Ben Foakes slog-swept Dan Moriarty’s left arm spin for six and added 68 with Cam Steel, whose 37 was ended by a top-edged hoick at Hill to short fine leg.

Surrey needed 121 from their last 10 overs and that became 77 from five after Foakes (40) was caught in the deep, leaving Josh Blake (26) and Conor McKerr (25) to plunder what they could in a losing cause.

Finlay Bean fell early on for three after Yorkshire had been put in, brilliantly caught by keeper Blake who dived to his right to clutch a fast-travelling inside-edge when the left-hander was beaten off the pitch by a fine ball from James Taylor.

Luxton, however, was soon into his stride with regal offside fours off both Matt Dunn and Taylor, and the young opener dominated a second wicket stand of 97 in 13 overs with Shan Masood until the Pakistan Test captain gloved a hook at a McKerr bouncer to Blake to go for 24.

Wharton advanced to loft Steel’s leg-spin over mid off for four and, next ball, carved him wide of long on for six, but on 22 he connected well enough with a scooped sweep at left-arm spinner Yousef Majid only to see Steel pull off a stunning one-handed catch at short fine leg, quickly back-pedalling and diving away to his right.
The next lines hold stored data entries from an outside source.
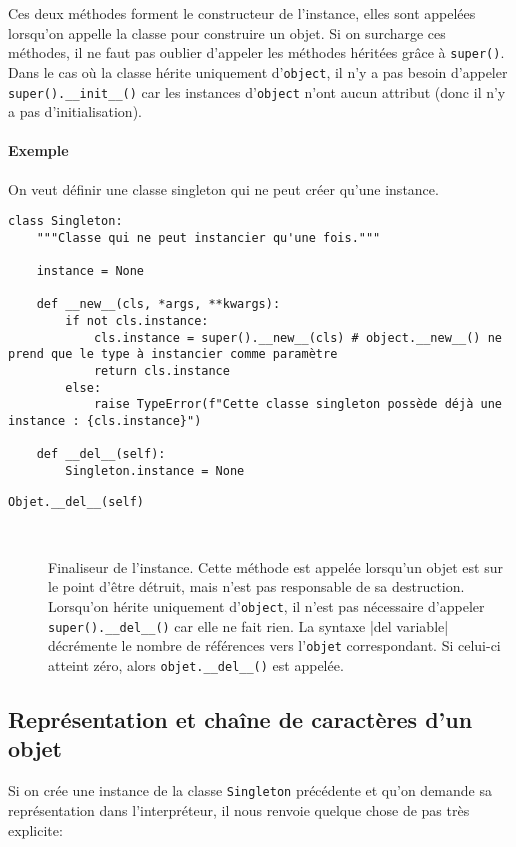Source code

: Ces deux méthodes forment le constructeur\label{constructeur} de l'instance, elles sont appelées lorsqu'on appelle la classe pour construire un objet. Si on surcharge ces méthodes, il ne faut pas oublier d'appeler les méthodes héritées grâce à \texttt{super()}. Dans le cas où la classe hérite uniquement d'\texttt{object}, il n'y a pas besoin d'appeler \texttt{super().__init__()} car les instances d'\texttt{object} n'ont aucun attribut (donc il n'y a pas d'initialisation).

\paragraph{Exemple} On veut définir une classe \og singleton \fg{} qui ne peut créer qu'une instance.

\begin{verbatim}
class Singleton:
    """Classe qui ne peut instancier qu'une fois."""

    instance = None

    def __new__(cls, *args, **kwargs):
        if not cls.instance:
            cls.instance = super().__new__(cls) # object.__new__() ne prend que le type à instancier comme paramètre
            return cls.instance
        else:
            raise TypeError(f"Cette classe singleton possède déjà une instance : {cls.instance}")

    def __del__(self):
        Singleton.instance = None
\end{verbatim}

\begin{description}
    \item[\texttt{Objet.__del__(self)}]~

    Finaliseur de l'instance. Cette méthode est appelée lorsqu'un objet est sur le point d'être détruit, mais n'est pas responsable de sa destruction. Lorsqu'on hérite uniquement d'\texttt{object}, il n'est pas nécessaire d'appeler \texttt{super().__del__()} car elle ne fait rien. La syntaxe |del variable| décrémente le nombre de références vers l'\texttt{objet} correspondant. Si celui-ci atteint zéro, alors \texttt{objet.__del__()} est appelée.
\end{description}

\subsection{Représentation et chaîne de caractères d'un objet}
Si on crée une instance de la classe \texttt{Singleton} précédente et qu'on demande sa représentation dans l'interpréteur, il nous renvoie quelque chose de pas très explicite:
Then came the second rain break at 139 for three, with Luxton already on 76 from 67 balls, but he sacrificed the chance of a maiden List A hundred when, soon after resuming again on 81 following the final weather interruption, he skied a catch swinging hard at Dunn.

Hill had by then launched a six over long on off Majid and it was not long before he completed a fine fifty by pulling McKerr for his eighth four.

Steel removed both Hill and Dom Bess in the 31st over, convincing Surrey captain Burns to keep him on for the final over of the innings.

It backfired badly with Revis pulling the first ball high over the mid-wicket ropes before finishing the over with three successive sixes – a full toss smoked over long on, a length ball hit straight and another short one also pulled dismissively into the stands.

Yorkshire opener and top-scorer Will Luxton said: “We spoke before the game about the importance of making a good start in this competition, especially coming up against Surrey at the Oval, and it was great to get the win.

“It was an excellent all-round team performance with everyone chipping in and we’re very happy.

“Hopefully this will set the tone for the rest of the competition and, personally, it is nice to get the opportunity to open the innings. I am grateful for that chance to show what I can do.

“George (Hill) also played very well and then Matt (Revis) hit those sixes in the final over to make sure we got to a challenging total.”

Surrey’s Ryan Patel said: “We could have been better in the power plays and we have spoken after the game about what we need to do better.

“But it is always small margins in games that get reduced in overs and they took advantage of coming back out for the last seven overs of their innings, having had it reduced to 33, with seven wickets still left.

“We did well in the end to get to 222 ourselves so it’s not all doom and gloom and we look forward to the next game.”